━━━━━ RAW DATA ━━━━━

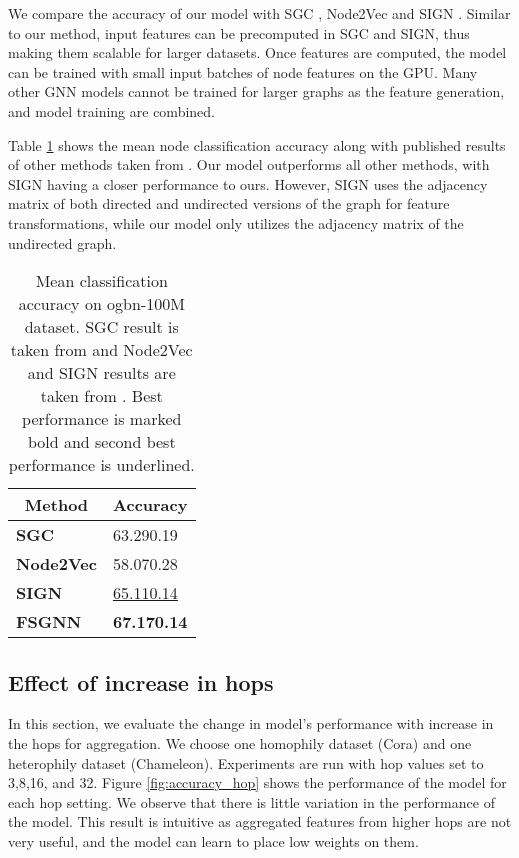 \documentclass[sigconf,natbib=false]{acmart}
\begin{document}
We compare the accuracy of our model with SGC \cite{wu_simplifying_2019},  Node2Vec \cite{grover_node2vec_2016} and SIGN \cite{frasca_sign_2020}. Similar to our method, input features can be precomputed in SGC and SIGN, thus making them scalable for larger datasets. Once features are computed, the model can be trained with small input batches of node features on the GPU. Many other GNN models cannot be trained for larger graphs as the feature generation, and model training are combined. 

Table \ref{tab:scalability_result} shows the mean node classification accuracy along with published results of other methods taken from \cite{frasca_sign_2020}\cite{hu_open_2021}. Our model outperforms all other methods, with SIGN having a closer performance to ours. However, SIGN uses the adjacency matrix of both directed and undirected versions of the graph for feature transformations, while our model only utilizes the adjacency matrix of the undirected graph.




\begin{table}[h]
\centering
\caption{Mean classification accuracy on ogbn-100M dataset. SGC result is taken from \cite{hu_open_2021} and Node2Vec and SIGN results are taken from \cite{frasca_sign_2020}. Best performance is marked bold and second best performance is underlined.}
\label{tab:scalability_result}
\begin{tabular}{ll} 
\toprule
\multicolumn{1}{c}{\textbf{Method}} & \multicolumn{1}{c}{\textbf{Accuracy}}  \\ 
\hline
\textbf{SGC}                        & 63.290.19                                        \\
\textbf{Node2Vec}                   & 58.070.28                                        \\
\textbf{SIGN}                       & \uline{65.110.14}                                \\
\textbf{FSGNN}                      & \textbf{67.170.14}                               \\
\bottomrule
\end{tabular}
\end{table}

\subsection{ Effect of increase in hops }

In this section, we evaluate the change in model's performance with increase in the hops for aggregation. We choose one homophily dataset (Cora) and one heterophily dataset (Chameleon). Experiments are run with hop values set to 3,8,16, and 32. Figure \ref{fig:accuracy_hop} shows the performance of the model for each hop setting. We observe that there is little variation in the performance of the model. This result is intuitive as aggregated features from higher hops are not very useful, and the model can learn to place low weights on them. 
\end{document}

━━━━━
━━━━━ RAW DATA ━━━━━

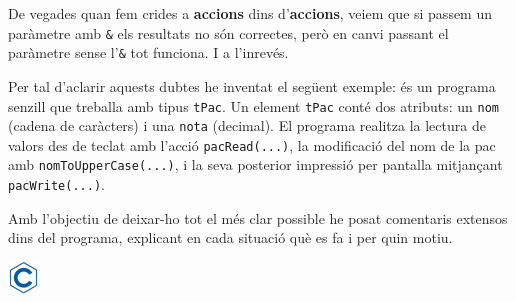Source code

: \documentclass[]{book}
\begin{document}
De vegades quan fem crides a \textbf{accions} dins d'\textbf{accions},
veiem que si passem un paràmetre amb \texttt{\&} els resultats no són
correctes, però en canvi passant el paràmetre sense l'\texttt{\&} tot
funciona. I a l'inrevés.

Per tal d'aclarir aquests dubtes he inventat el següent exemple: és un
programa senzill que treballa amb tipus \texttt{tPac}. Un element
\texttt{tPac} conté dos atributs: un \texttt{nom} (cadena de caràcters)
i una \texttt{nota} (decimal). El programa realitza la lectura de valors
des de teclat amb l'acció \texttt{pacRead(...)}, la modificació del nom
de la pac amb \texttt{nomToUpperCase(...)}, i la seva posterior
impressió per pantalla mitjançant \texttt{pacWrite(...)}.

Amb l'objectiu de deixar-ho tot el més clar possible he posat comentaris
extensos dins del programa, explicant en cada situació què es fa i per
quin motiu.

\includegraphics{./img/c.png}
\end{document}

━━━━━

§ **WORK REQUIRED**: Going back to the data above, write out everything from the line with "Source code" down to the line with "lectura de valors", both included, leaving every picture out.

§ **RESULT OF THE TASK**:
Source code

: \documentclass[]{book}
\begin{document}
De vegades quan fem crides a \textbf{accions} dins d'\textbf{accions},
veiem que si passem un paràmetre amb \texttt{\&} els resultats no són
correctes, però en canvi passant el paràmetre sense l'\texttt{\&} tot
funciona. I a l'inrevés.

Per tal d'aclarir aquests dubtes he inventat el següent exemple: és un
programa senzill que treballa amb tipus \texttt{tPac}. Un element
\texttt{tPac} conté dos atributs: un \texttt{nom} (cadena de caràcters)
i una \texttt{nota} (decimal). El programa realitza la lectura de valors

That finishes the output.